During all of this, I did occasionally think about Forsaken) which came out a year after Quake 2. It was also a "Six Degree of Freedom" game like Descent, but they went all in on the lighting system.

A screenshot of Forsaken, from the Forsaken Remastered project

It's atmospheric, it's slightly green tinged, wonderful.

I think you'll agree that you need to have lights for things to be

So I started working on adding lights into my project.

What I had at this point, after swapping out the skybox textures for something more Quake 2 like:

Q2Model, rendering the Dragon Ogre model, at full brightness

There is no specific or directional lighting being applied, the model is as bright as the texture is in all locations.

Q2Model, rendering the Dragon Ogre model, with lighting effects

Now I've placed a light above the model, slightly behind. You can see that parts of the model that would be obscured are now much darker. The model itself doesn't cast a shadow, so the room/walls remains unchanged.

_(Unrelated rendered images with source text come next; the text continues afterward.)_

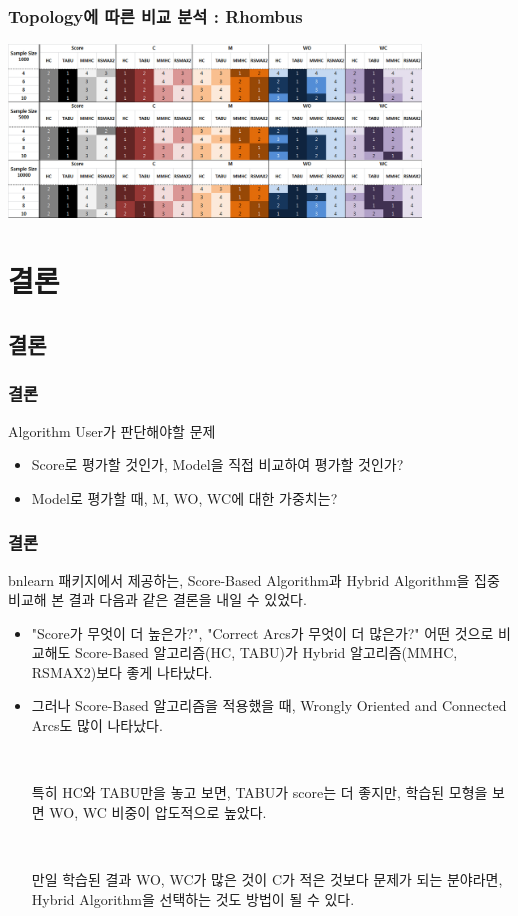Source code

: \documentclass{beamer}
\begin{document}
\begin{frame}
\frametitle{Topology에 따른 비교 분석 : Rhombus}
{\scriptsize{}
	\begin{center}
		\includegraphics[height=130pt]{images/Result_Rhombus}
	\end{center}
}
\end{frame}


\section{결론}
\subsection{결론}
\begin{frame}
\frametitle{결론}
{\scriptsize{}
	Algorithm User가 판단해야할 문제	
	\begin{itemize}
		\item Score로 평가할 것인가, Model을 직접 비교하여 평가할 것인가?
		
		\item Model로 평가할 때, M, WO, WC에 대한 가중치는?
	\end{itemize}
}
\end{frame}


\begin{frame}
\frametitle{결론}
{\scriptsize{}
	bnlearn 패키지에서 제공하는, Score-Based Algorithm과 Hybrid Algorithm을 집중 비교해 본 결과 다음과 같은 결론을 내일 수 있었다.

	\begin{itemize}	
		\item "Score가 무엇이 더 높은가?", "Correct Arcs가 무엇이 더 많은가?" 어떤 것으로 비교해도 Score-Based 알고리즘(HC, TABU)가 Hybrid 알고리즘(MMHC, RSMAX2)보다 좋게 나타났다.
	
		\item 그러나 Score-Based 알고리즘을 적용했을 때, Wrongly Oriented and Connected Arcs도 많이 나타났다.
		
		{}\		
		
		특히 HC와 TABU만을 놓고 보면, TABU가 score는 더 좋지만, 학습된 모형을 보면 WO, WC 비중이 압도적으로 높았다.
		
		{}\		
		
		만일 학습된 결과 WO, WC가 많은 것이 C가 적은 것보다 문제가 되는 분야라면, Hybrid Algorithm을 선택하는 것도 방법이 될 수 있다.
	\end{itemize}	
}
\end{frame}
\end{document}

Same model, but with some lights that are not just white

Added some delightful coloured lights. Not entirely sure what happened with that back wall texture though.

3D Model with coloured lights

Here's where I start attempting to make the room/walls also receive lighting. Not quite there yet, but it didn't take long:

Room with proper lighting, including more coloured lights

Decided to see what it would look with a different model:

3D Model of a puffin with a fish

At this point I had added support for 4 kinds of lights

It's probably easiest to start with the last two. A point light is a light source that radiates in all directions. See also this blog post on Pluralsight, where I have taken these images from.

Point light source, radiating in all directions

Candles, Incadescent Bulbs, are what this would invoke. Generally there is no spot where the light does not radiate, unlike their physical counterparts. You typically get to set a colour (or temperature), the intensity of the light, and how quickly it attenunates or "drops off" as the distance increases.

Spot lights are, unsurprisingly, what they say on the tin. Spot light source, a conical light pattern

Spot lights have a direction of the cone, the angle of the cone, and how much it falls off from the center of the cone in addition to the distance.

Sunlight or directional lighting is the sort of light you'd get from the Sun, it's directional, but goes on forever (+/- attentuation values).

Directional light

Ambient Light is just a sort of "global illumination":

3D Model displaying ambient light, even the the parts that are in "shadow" are illuminated

This is useful to add lighting so everything isn't completely dark if not lit.